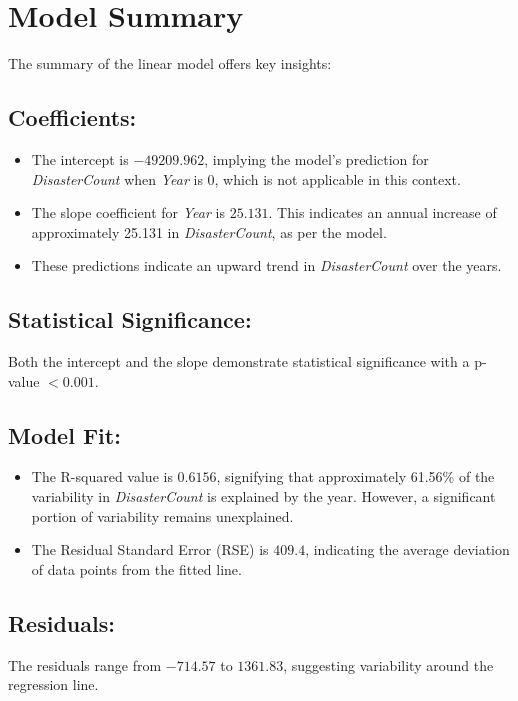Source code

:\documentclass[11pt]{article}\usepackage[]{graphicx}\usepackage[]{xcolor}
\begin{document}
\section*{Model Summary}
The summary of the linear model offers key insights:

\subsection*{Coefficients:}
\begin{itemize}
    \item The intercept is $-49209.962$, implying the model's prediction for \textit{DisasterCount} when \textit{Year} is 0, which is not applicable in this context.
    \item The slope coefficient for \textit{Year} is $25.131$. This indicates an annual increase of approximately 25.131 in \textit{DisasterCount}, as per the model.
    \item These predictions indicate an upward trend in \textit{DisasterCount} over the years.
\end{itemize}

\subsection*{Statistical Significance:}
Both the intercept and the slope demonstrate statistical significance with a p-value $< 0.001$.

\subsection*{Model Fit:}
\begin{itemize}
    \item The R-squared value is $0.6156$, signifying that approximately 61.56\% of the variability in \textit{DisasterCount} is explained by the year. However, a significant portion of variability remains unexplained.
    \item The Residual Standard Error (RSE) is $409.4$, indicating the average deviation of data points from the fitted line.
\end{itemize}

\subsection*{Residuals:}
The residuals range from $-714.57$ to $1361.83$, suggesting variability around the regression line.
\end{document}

[ABOUT THIS EXERCISE]: Make an exact copy of the records shown above, without the pictures.

[ANSWER SPACE]:
Source code

:\documentclass[11pt]{article}\usepackage[]{graphicx}\usepackage[]{xcolor}
\begin{document}
\section*{Model Summary}
The summary of the linear model offers key insights:

\subsection*{Coefficients:}
\begin{itemize}
    \item The intercept is $-49209.962$, implying the model's prediction for \textit{DisasterCount} when \textit{Year} is 0, which is not applicable in this context.
    \item The slope coefficient for \textit{Year} is $25.131$. This indicates an annual increase of approximately 25.131 in \textit{DisasterCount}, as per the model.
    \item These predictions indicate an upward trend in \textit{DisasterCount} over the years.
\end{itemize}

\subsection*{Statistical Significance:}
Both the intercept and the slope demonstrate statistical significance with a p-value $< 0.001$.

\subsection*{Model Fit:}
\begin{itemize}
    \item The R-squared value is $0.6156$, signifying that approximately 61.56\% of the variability in \textit{DisasterCount} is explained by the year. However, a significant portion of variability remains unexplained.
    \item The Residual Standard Error (RSE) is $409.4$, indicating the average deviation of data points from the fitted line.
\end{itemize}

\subsection*{Residuals:}
The residuals range from $-714.57$ to $1361.83$, suggesting variability around the regression line.
\end{document}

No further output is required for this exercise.